(Excerpts from a dataset)

((

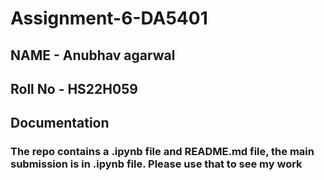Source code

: # Assignment-6-DA5401
## NAME - Anubhav agarwal
## Roll No - HS22H059
## Documentation
### The repo contains a .ipynb file and README.md file, the main submission is in .ipynb file. Please use that to see my work
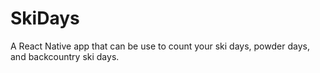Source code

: # SkiDays
A React Native app that can be use to count your ski days, powder days, and backcountry ski days.
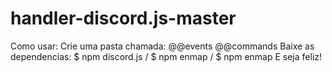 # handler-discord.js-master

 Como usar:
 Crie uma pasta chamada: @@events @@commands
 Baixe as dependencias: $ npm discord.js / $ npm enmap / $ npm enmap
 E seja feliz!
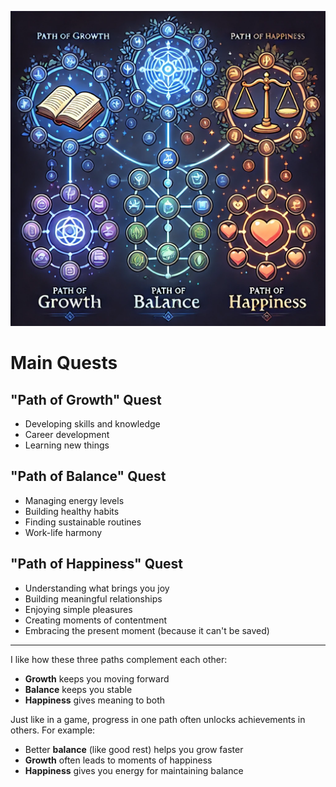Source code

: ![JN_20250130.png](media/JN_20250130.png)

# Main Quests

## "Path of Growth" Quest  
- Developing skills and knowledge
- Career development  
- Learning new things  

## "Path of Balance" Quest  
- Managing energy levels  
- Building healthy habits  
- Finding sustainable routines  
- Work-life harmony  

## "Path of Happiness" Quest  
- Understanding what brings you joy  
- Building meaningful relationships  
- Enjoying simple pleasures  
- Creating moments of contentment
- Embracing the present moment (because it can't be saved)

---

I like how these three paths complement each other:  

- **Growth** keeps you moving forward  
- **Balance** keeps you stable  
- **Happiness** gives meaning to both  

Just like in a game, progress in one path often unlocks achievements in others. For example:  

- Better **balance** (like good rest) helps you grow faster  
- **Growth** often leads to moments of happiness  
- **Happiness** gives you energy for maintaining balance  
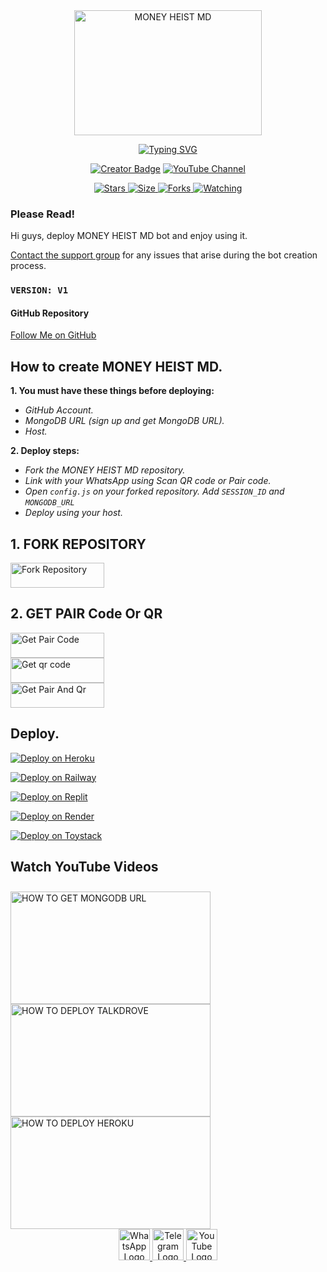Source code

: <div class="repo" align="center">
 
  <a href="#">
    <img src="https://drive.google.com/uc?export=download&id=14tDcgjNFF1r802bzZs1wwjsmNW4hsPYG" width="300" height="200" alt="MONEY HEIST MD"></img>
    <p align="center">
      <a href="#"><img src="http://readme-typing-svg.herokuapp.com?color=ffffff&center=true&vCenter=true&multiline=false&lines=MONEY+HEIST+MD+WHATSAPP+BOT" alt="Typing SVG"></a>
    </p>
    <p align="center">
      <a href="#"><img title="Creator" src="https://img.shields.io/badge/Creator-MrDila-white.svg?style=for-the-badge&logo=github&color=white" alt="Creator Badge"></a>
      <a href="https://youtube.com/@dila_lk">
        <img title="YouTube Channel" src="https://img.shields.io/badge/YouTube-Subscribe-white.svg?style=for-the-badge&logo=youtube&color=red" alt="YouTube Channel">
      </a>
    </p>
    <p align="center">
      <a href="https://github.com/moneyheistVIP/MONEY-HEIST-VIP">
        <img title="GitHub Repo Stars" src="https://img.shields.io/github/stars/moneyheistVIP/MONEY-HEIST-VIP?style=flat-square&color=white" alt="Stars">
      </a>
      <a href="https://github.com/moneyheistVIP/MONEY-HEIST-VIP">
        <img title="Repo Size" src="https://img.shields.io/github/repo-size/moneyheistVIP/MONEY-HEIST-VIP?style=flat-square&color=white" alt="Size">
      </a>
      <a href="https://github.com/moneyheistVIP/MONEY-HEIST-VIP/fork">
        <img title="Forks" src="https://img.shields.io/github/forks/moneyheistVIP/MONEY-HEIST-VIP?style=flat-square&color=white" alt="Forks">
      </a>
      <a href="https://github.com/moneyheistVIP/MONEY-HEIST-VIP/watchers">
        <img title="Watching" src="https://img.shields.io/github/watchers/moneyheistVIP/MONEY-HEIST-VIP?style=flat-square&color=white" alt="Watching">
      </a>
      <a href="https://github.com/moneyheistVIP/MONEY-HEIST-VIP/branches">

   
  </a>
</div>

### Please Read!
Hi guys, deploy MONEY HEIST MD bot and enjoy using it.

[Contact the support group](https://t.me/dilalk) for any issues that arise during the bot creation process. 

### `VERSION: V1`

#### GitHub Repository
[Follow Me on GitHub](https://github.com/moneyheistVIP/MONEY-HEIST-VIP)

## How to create MONEY HEIST MD.
**1. You must have these things before deploying:**
- _GitHub Account._
- _MongoDB URL (sign up and get MongoDB URL)._
- _Host._

**2. Deploy steps:**
- _Fork the  MONEY HEIST MD repository._
- _Link with your WhatsApp using Scan QR code or Pair code._
- _Open `config.js` on your forked repository. Add `SESSION_ID` and `MONGODB_URL`_
- _Deploy using your host._

## 1. FORK REPOSITORY
<a href="https://github.com/moneyheistVIP/MONEY-HEIST-VIP/fork"> <img src="https://img.shields.io/badge/money_heist_fork-7300d8?style=for-the-badge&color=7300d8&logoColor=black" width="150" height="40" alt="Fork Repository"> </a>

## 2. GET PAIR Code Or QR
<a href="https://moneyheistweb-6dbbc8a1ad4e.herokuapp.com/pair"> <img src="https://img.shields.io/badge/PAIR-d32f2f?style=for-the-badge&color=d32f2f&logoColor=black" width="150" height="40" alt="Get Pair Code"> </a></br>
<a href="https://moneyheistweb-6dbbc8a1ad4e.herokuapp.com/qr"> <img src="https://img.shields.io/badge/QR-d32f2f?style=for-the-badge&color=d32f2f&logoColor=black" width="150" height="40" alt="Get qr code"> </a>
</br>
<a href="https://wa.me/+94777839446?text=.pair"> <img src="https://img.shields.io/badge/COMMAND-d32f2f?style=for-the-badge&color=d32f2f&logoColor=black" width="150" height="40" alt="Get Pair And Qr"> </a>
</br>

## Deploy.
[![Deploy on Heroku](https://img.shields.io/badge/money_heist_deploy_on_heroku-7300d8?style=for-the-badge&logo=heroku&logoColor=white)](https://heroku.com/deploy?template=https://github.com/moneyheistVIP/MONEY-HEIST-VIP)
  
[![Deploy on Railway](https://img.shields.io/badge/Money_HeistMD_deploy_on_railway-00c851?style=for-the-badge&logo=railway&logoColor=white)](https://railway.app?referralCode=Money_Heist)
   
[![Deploy on Replit](https://img.shields.io/badge/Money_Heist_deploy_on_replit-ff4000?style=for-the-badge&logo=replit&logoColor=white)](https://replit.com/)
   
[![Deploy on Render](https://img.shields.io/badge/Money_Heist_deploy_on_render-3f0f3f?style=for-the-badge&logo=render&logoColor=white)](https://docs.render.com/free)

[![Deploy on Toystack](https://img.shields.io/badge/Money_Heist_deploy_on_toystack-ff8c00?style=for-the-badge&logo=render&logoColor=white)](https://toystack.ai)

## Watch YouTube Videos

<a href="https://youtu.be/rVn5EqV_hGU?si=NErkefcqh6Y9C-OM" target="_blank">
  <img src="https://img.youtube.com/vi/rVn5EqV_hGU/hqdefault.jpg" alt="HOW TO GET MONGODB URL" width="320" height="180" style="border: none; cursor: pointer; margin-top: 10px;">
</a>

<a href="https://youtu.be/wk1K5O9yJYQ?si=DLkJyHUxOsuVlsP_" target="_blank">
  <img src="https://img.youtube.com/vi/wk1K5O9yJYQ/hqdefault.jpg" alt="HOW TO DEPLOY TALKDROVE" width="320" height="180" style="border: none; cursor: pointer;">
</a>

<a href="https://youtu.be/R1QjEKGp2L8?si=JOPnQQyJO8en2K2f" target="_blank">
  <img src="https://img.youtube.com/vi/R1QjEKGp2L8/hqdefault.jpg" alt="HOW TO DEPLOY HEROKU" width="320" height="180" style="border: none; cursor: pointer;">
</a>


<!-- Add this section at the bottom of your existing HTML -->
<div class="social-buttons" align="center">
  <a href="https://whatsapp.com/channel/0029Vb5WteL23n3Y11pTW83W" target="_blank">
    <img src="https://upload.wikimedia.org/wikipedia/commons/6/6b/WhatsApp.svg" width="50" height="50" alt="WhatsApp Logo">
  </a>
  <a href="https://t.me/dilalk" target="_blank">
    <img src="https://upload.wikimedia.org/wikipedia/commons/8/82/Telegram_logo.svg" width="50" height="50" alt="Telegram Logo">
  </a>
  <a href="https://youtube.com/@dila_lk?si=QrRSHY33aKbdtZyf" target="_blank">
    <img src="https://upload.wikimedia.org/wikipedia/commons/4/42/YouTube_icon_%282013-2017%29.png" width="50" height="50" alt="YouTube Logo">
  </a>
</div>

))

What is being asked:
Check each line of the records for the word "wikimedia", and show the lines that contain it.

Exercise result:
    <img src="https://upload.wikimedia.org/wikipedia/commons/6/6b/WhatsApp.svg" width="50" height="50" alt="WhatsApp Logo">
    <img src="https://upload.wikimedia.org/wikipedia/commons/8/82/Telegram_logo.svg" width="50" height="50" alt="Telegram Logo">
    <img src="https://upload.wikimedia.org/wikipedia/commons/4/42/YouTube_icon_%282013-2017%29.png" width="50" height="50" alt="YouTube Logo">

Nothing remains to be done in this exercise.